Литературная матрица. Учебник, написанный писателями. Том 1
Шрифт:
Чудесный русский язык «Вечеров на хуторе…» как раз и представляет собой важнейшее свидетельство литературного дара писателя: любые затрудненности, покачивания головой, нарушения автоматизма понимания, если они работают на образ и способствуют конденсации очарованности, указывают лишь на мастерство владения языком, а стало быть, и литературным ремеслом. Коротко говоря, если мы считаем, что «Малахитовая шкатулка» Павла Бажова и романы Андрея Платонова написаны на русском языке (а на каком же еще?), то и в отношении ранней гоголевской прозы не должно оставаться никаких сомнений.
Литератор, не обладающий языковым чутьем, носит это имя по недоразумению. Писатель имеет дело с живыми порождениями языковой стихии и передает
Что касается определения романа как жанра, то тут языковая полифония не менее значима, чем композиция. «Мертвые души» — это еще и симфония языка, шедевр абсолютного языкового слуха, отсюда и авторское жанровое определение — поэма. Если рассматривать последовательность музыкальных сравнений, то «Вечера…» — это цикл чудесных лирических миниатюр, где общий скрипичный знак (скрип чумацких возов, скрип снега под Рождество) вынесен за скобки, так что читатель может упиваться воссозданной средствами русского языка малороссийской речью (чего не мог бы сделать украинец, не знающий русского, — если, конечно, такие существуют). «Миргород» — блестящий сборный концерт, где номера выстроены по контрасту (ну хотя бы «Тарас Бульба» и «Старосветские помещики»). А «Мертвые души» — это именно полифоническое полотно, в котором мощь русского языка явлена воочию, вихрь, где зарождаются отдельные языковые субъекты, ведущие свою партию, где время от времени вступает хор, его поддерживает оркестр авторских интонаций, и в итоге как раз и возникает полномасштабная речевая панорама России.
И тут недальновидно было бы спрашивать, насколько итоговая картина соответствует исторической действительности, ибо безотносительно к историческому измерению ее действенность, а стало быть, и действительность, существует сейчас. Бричка Чичикова оказалась удивительно надежным транспортом, не уступающим ни кораблю аргонавтов, ни ладье Харона.
Татьяна Москвина
УМ — ХОРОШО, А СЕРДЦЕ ЛУЧШЕ
Александр Николаевич Островский (1823–1886)

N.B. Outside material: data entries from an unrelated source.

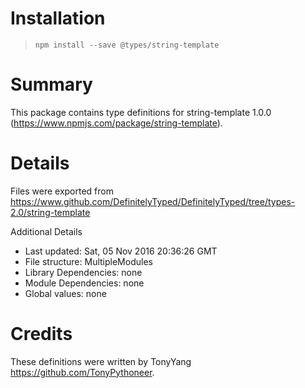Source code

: # Installation
> `npm install --save @types/string-template`

# Summary
This package contains type definitions for string-template 1.0.0 (https://www.npmjs.com/package/string-template).

# Details
Files were exported from https://www.github.com/DefinitelyTyped/DefinitelyTyped/tree/types-2.0/string-template

Additional Details
 * Last updated: Sat, 05 Nov 2016 20:36:26 GMT
 * File structure: MultipleModules
 * Library Dependencies: none
 * Module Dependencies: none
 * Global values: none

# Credits
These definitions were written by TonyYang <https://github.com/TonyPythoneer>.
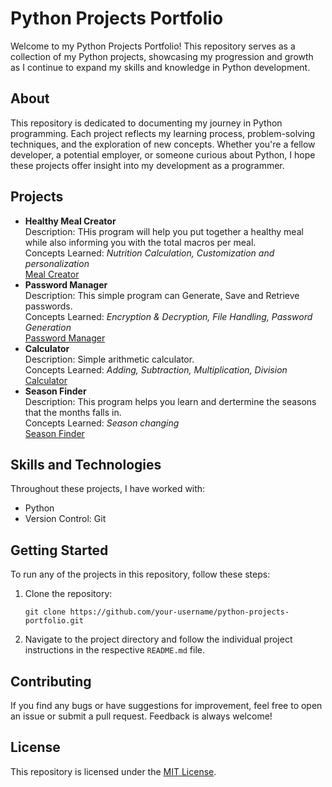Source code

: <h1>Python Projects Portfolio</h1>

<p>Welcome to my Python Projects Portfolio! This repository serves as a collection of my Python projects, showcasing my progression and growth as I continue to expand my skills and knowledge in Python development.</p>

<h2>About</h2>

<p>This repository is dedicated to documenting my journey in Python programming. Each project reflects my learning process, problem-solving techniques, and the exploration of new concepts. Whether you're a fellow developer, a potential employer, or someone curious about Python, I hope these projects offer insight into my development as a programmer.</p>

<h2>Projects</h2>

<ul>
  <li>
    <strong>Healthy Meal Creator</strong><br>
    Description: THis program will help you put together a healthy meal while also informing you with the total macros per meal.<br>
    Concepts Learned: <em>Nutrition Calculation, Customization and personalization</em><br>
    <a href="meal_creator.py">Meal Creator</a>
  </li>
  <li>
    <strong>Password Manager</strong><br>
    Description: This simple program can Generate, Save and Retrieve passwords.<br>
    Concepts Learned: <em>Encryption & Decryption, File Handling, Password Generation </em><br>
    <a href="Password manager.py">Password Manager</a>
  </li>
   <li>
    <strong>Calculator</strong><br>
    Description: Simple arithmetic calculator.<br>
    Concepts Learned: <em>Adding, Subtraction, Multiplication, Division</em><br>
    <a href="Calculator.py">Calculator</a>
  </li>
   <li>
    <strong>Season Finder</strong><br>
    Description: This program helps you learn and dertermine the seasons that the months falls in.<br>
    Concepts Learned: <em>Season changing </em><br>
    <a href="Season finder.py">Season Finder</a>
  </li>
</ul>

<h2>Skills and Technologies</h2>

<p>Throughout these projects, I have worked with:</p>
<ul>
  <li>Python </li>
  <li>Version Control: Git</li>
</ul>

<h2>Getting Started</h2>

<p>To run any of the projects in this repository, follow these steps:</p>
<ol>
  <li>Clone the repository:</li>
  <pre><code>git clone https://github.com/your-username/python-projects-portfolio.git</code></pre>
  <li>Navigate to the project directory and follow the individual project instructions in the respective <code>README.md</code> file.</li>
</ol>

<h2>Contributing</h2>

<p>If you find any bugs or have suggestions for improvement, feel free to open an issue or submit a pull request. Feedback is always welcome!</p>

<h2>License</h2>

<p>This repository is licensed under the <a href="LICENSE">MIT License</a>.</p>
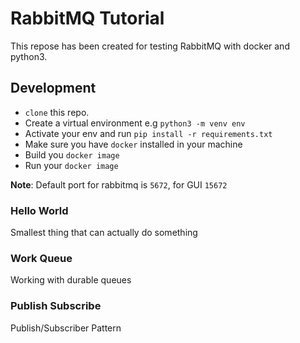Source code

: # RabbitMQ Tutorial

This repose has been created for testing RabbitMQ
with docker and python3. 


## Development

- `clone` this repo.
- Create a virtual environment e.g `python3 -m venv env`
- Activate your env and run  `pip install -r requirements.txt`
- Make sure you have `docker` installed in your machine
- Build you `docker image`
- Run your `docker image`

**Note**: Default port for rabbitmq is `5672`, for GUI `15672`

### Hello World

Smallest thing that can actually do something

### Work Queue

Working with durable queues

### Publish Subscribe

Publish/Subscriber Pattern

«Наш Боженька» — так звали Островского актеры Малого театра. И до чего же идет ему это ласковое прозвище, особенно если вспомнить портрет кисти Перова, где Александр Николаевич, в халате на беличьем меху, ясными голубыми глазами энергично и твердо смотрит в свою, уготованную ему вечность. Чувствуется недюжинная сила, решительность, всё пронизывающий ум — и никакого подвоха, хмури там, обиды, душевной смуты. Весь открыт, весь явлен в своем гениальном простодушии.
Выскочи в нашей развратной действительности какой-нибудь резвый шут, возжелавший «разоблачить» почтенного классика, выкопать откуда-нибудь «другого Островского» — дескать, писали, Александр Николаевич, одно, а творили иное! — гнусное предприятие сие пойдет прахом. Впрочем, и не смогут черти подойти близко к нашему драматургу — отбросит ударной волной, будут на расстоянии, терзая беззащитные тексты смрадными лапками, бормотать свою околесицу: мол, пьесы устарели, нафталин какой-то, купцы какие-то…
В человеческом лице Островского и в его личной жизни нет ни единой дурной черты. Скажем, было в конце пятидесятых годов: жил с Агафьей Ивановной, невенчанной женой, и влюбился отчаянно в актрису Любовь Никулину-Косицкую, метался, страдал, видел, как страдала Агафья Ивановна, но никого не предавал, не обманывал — бился в тугом житейском узле да сочинял драмы, где любящая и страдающая женщина воспета им беспримерно, десятки раз. А венчанной женой Островского стала в конце концов Марья Васильева, с которой он и прожил до гробовой доски: желанная Никулина-Косицкая, для которой была «Гроза» написана, его не полюбила — ну, на то они, наши благодетели, и поставлены. (Чтоб из комфорта выдирать душу в космос.)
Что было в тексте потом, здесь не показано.